Monday, March 22, 2010
Taking the little man to see a Cray
While Mum took the little lady to see "Joseph and his coat of many whacky colours" in Coventry, I took the small man on the rather wonderful Wrexham and Shropshire service from Cosford to London to visit the Natural History Museum and the Science Museum. The Natural History Museum apart from a few large dinosaur skeletons, is not very visually impacting and does not keep the interest of a small boy that well. The Science Museum is a different matter and he enjoyed that much more. Probably need a few more years before the Natural History Museum is ripe for an other visit.
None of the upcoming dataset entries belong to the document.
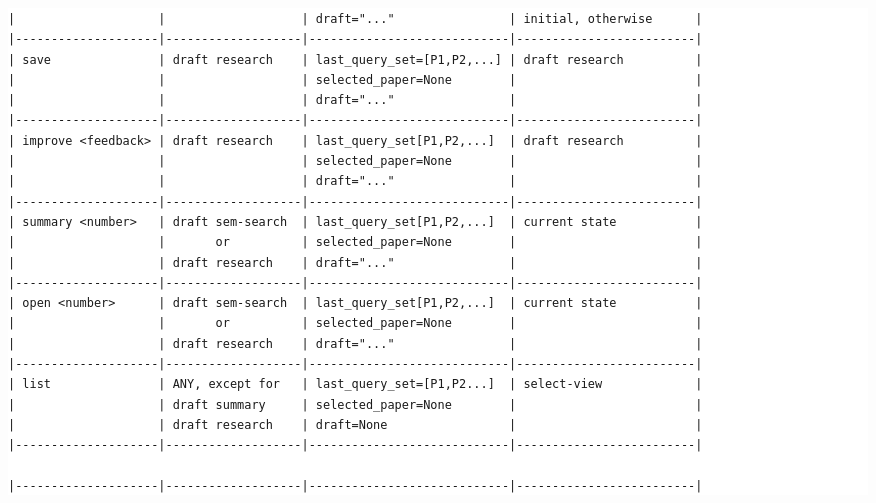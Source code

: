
 ```table
|                    |                   | draft="..."                | initial, otherwise      |
|--------------------|-------------------|----------------------------|-------------------------|
| save               | draft research    | last_query_set=[P1,P2,...] | draft research          |
|                    |                   | selected_paper=None        |                         |
|                    |                   | draft="..."                |                         |
|--------------------|-------------------|----------------------------|-------------------------|
| improve <feedback> | draft research    | last_query_set[P1,P2,...]  | draft research          |
|                    |                   | selected_paper=None        |                         |
|                    |                   | draft="..."                |                         |
|--------------------|-------------------|----------------------------|-------------------------|
| summary <number>   | draft sem-search  | last_query_set[P1,P2,...]  | current state           |
|                    |       or          | selected_paper=None        |                         |
|                    | draft research    | draft="..."                |                         |
|--------------------|-------------------|----------------------------|-------------------------|
| open <number>      | draft sem-search  | last_query_set[P1,P2,...]  | current state           |
|                    |       or          | selected_paper=None        |                         |
|                    | draft research    | draft="..."                |                         |
|--------------------|-------------------|----------------------------|-------------------------|
| list               | ANY, except for   | last_query_set=[P1,P2...]  | select-view             | 
|                    | draft summary     | selected_paper=None        |                         |
|                    | draft research    | draft=None                 |                         |
|--------------------|-------------------|----------------------------|-------------------------|

|--------------------|-------------------|----------------------------|-------------------------|
```
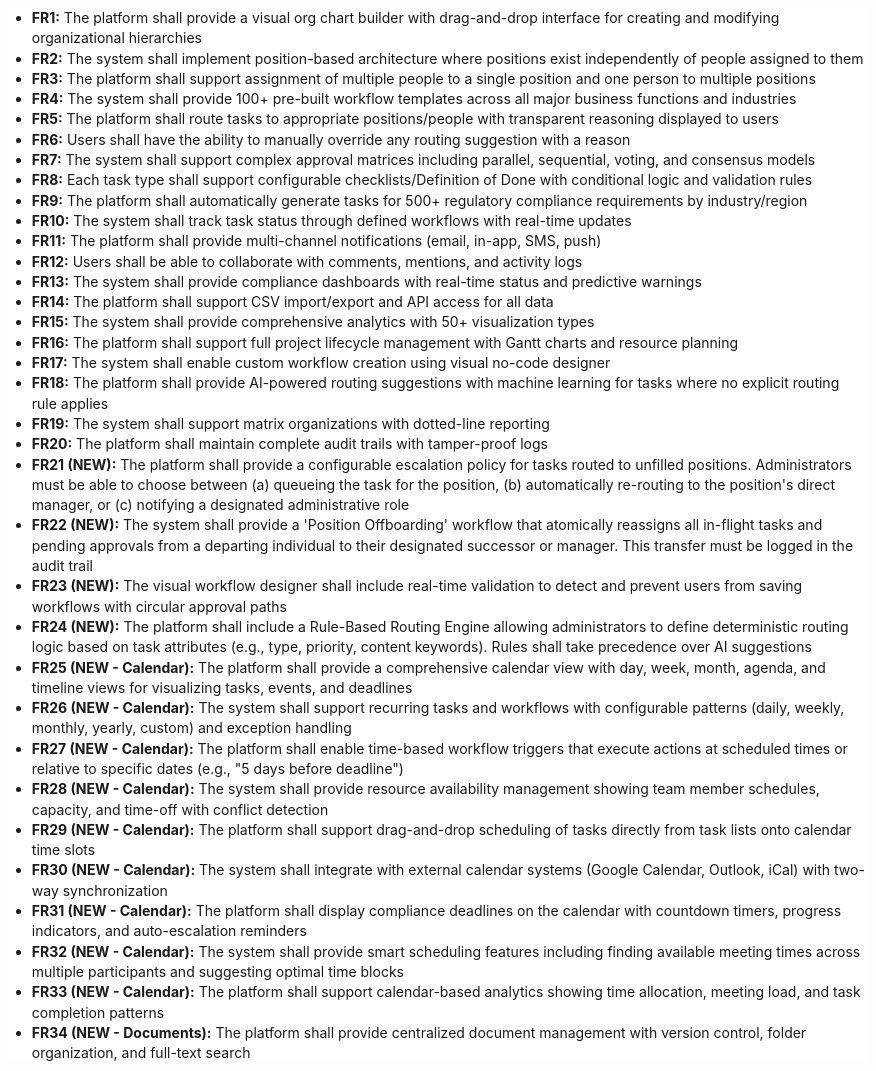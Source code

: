 - **FR1:** The platform shall provide a visual org chart builder with drag-and-drop interface for creating and modifying organizational hierarchies
- **FR2:** The system shall implement position-based architecture where positions exist independently of people assigned to them
- **FR3:** The platform shall support assignment of multiple people to a single position and one person to multiple positions
- **FR4:** The system shall provide 100+ pre-built workflow templates across all major business functions and industries
- **FR5:** The platform shall route tasks to appropriate positions/people with transparent reasoning displayed to users
- **FR6:** Users shall have the ability to manually override any routing suggestion with a reason
- **FR7:** The system shall support complex approval matrices including parallel, sequential, voting, and consensus models
- **FR8:** Each task type shall support configurable checklists/Definition of Done with conditional logic and validation rules
- **FR9:** The platform shall automatically generate tasks for 500+ regulatory compliance requirements by industry/region
- **FR10:** The system shall track task status through defined workflows with real-time updates
- **FR11:** The platform shall provide multi-channel notifications (email, in-app, SMS, push)
- **FR12:** Users shall be able to collaborate with comments, mentions, and activity logs
- **FR13:** The system shall provide compliance dashboards with real-time status and predictive warnings
- **FR14:** The platform shall support CSV import/export and API access for all data
- **FR15:** The system shall provide comprehensive analytics with 50+ visualization types
- **FR16:** The platform shall support full project lifecycle management with Gantt charts and resource planning
- **FR17:** The system shall enable custom workflow creation using visual no-code designer
- **FR18:** The platform shall provide AI-powered routing suggestions with machine learning for tasks where no explicit routing rule applies
- **FR19:** The system shall support matrix organizations with dotted-line reporting
- **FR20:** The platform shall maintain complete audit trails with tamper-proof logs
- **FR21 (NEW):** The platform shall provide a configurable escalation policy for tasks routed to unfilled positions. Administrators must be able to choose between (a) queueing the task for the position, (b) automatically re-routing to the position's direct manager, or (c) notifying a designated administrative role
- **FR22 (NEW):** The system shall provide a 'Position Offboarding' workflow that atomically reassigns all in-flight tasks and pending approvals from a departing individual to their designated successor or manager. This transfer must be logged in the audit trail
- **FR23 (NEW):** The visual workflow designer shall include real-time validation to detect and prevent users from saving workflows with circular approval paths
- **FR24 (NEW):** The platform shall include a Rule-Based Routing Engine allowing administrators to define deterministic routing logic based on task attributes (e.g., type, priority, content keywords). Rules shall take precedence over AI suggestions
- **FR25 (NEW - Calendar):** The platform shall provide a comprehensive calendar view with day, week, month, agenda, and timeline views for visualizing tasks, events, and deadlines
- **FR26 (NEW - Calendar):** The system shall support recurring tasks and workflows with configurable patterns (daily, weekly, monthly, yearly, custom) and exception handling
- **FR27 (NEW - Calendar):** The platform shall enable time-based workflow triggers that execute actions at scheduled times or relative to specific dates (e.g., "5 days before deadline")
- **FR28 (NEW - Calendar):** The system shall provide resource availability management showing team member schedules, capacity, and time-off with conflict detection
- **FR29 (NEW - Calendar):** The platform shall support drag-and-drop scheduling of tasks directly from task lists onto calendar time slots
- **FR30 (NEW - Calendar):** The system shall integrate with external calendar systems (Google Calendar, Outlook, iCal) with two-way synchronization
- **FR31 (NEW - Calendar):** The platform shall display compliance deadlines on the calendar with countdown timers, progress indicators, and auto-escalation reminders
- **FR32 (NEW - Calendar):** The system shall provide smart scheduling features including finding available meeting times across multiple participants and suggesting optimal time blocks
- **FR33 (NEW - Calendar):** The platform shall support calendar-based analytics showing time allocation, meeting load, and task completion patterns
- **FR34 (NEW - Documents):** The platform shall provide centralized document management with version control, folder organization, and full-text search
While not visually exciting for a 4 year old, one thing which did catch my eye was the Cray-1 above. Priced from $5M to $8M in 1976, running at 80mhz, peak of 250 MFLOPS. The current fastest Cray(2008) is 1.64 “petaflops,” , a petaflop being 10^15, so 10 orders of magnitude faster. A current IPhone runs at 6 MFLOPS, so 40 IPhones == a Cray 1 and a quad-core Xeon can deliver in the region of 40 GFLOPS, so 160 times that of a Cray-1. Lot of progress in 35 years!
I worked for the Cray Research part of Silicon Graphics in 1997. I still maintain that even though he died a few years before and the company had been taken over, the positive influence of Seymor Cray was still there.
I had a very interesting discussion on the return train journey with a Physics Masters student from Imperial who is working on Quantum Computing. Still don't think I could explain even the highest level overview of the topic. How many years away from building a usable system? He suggested 15 to 20.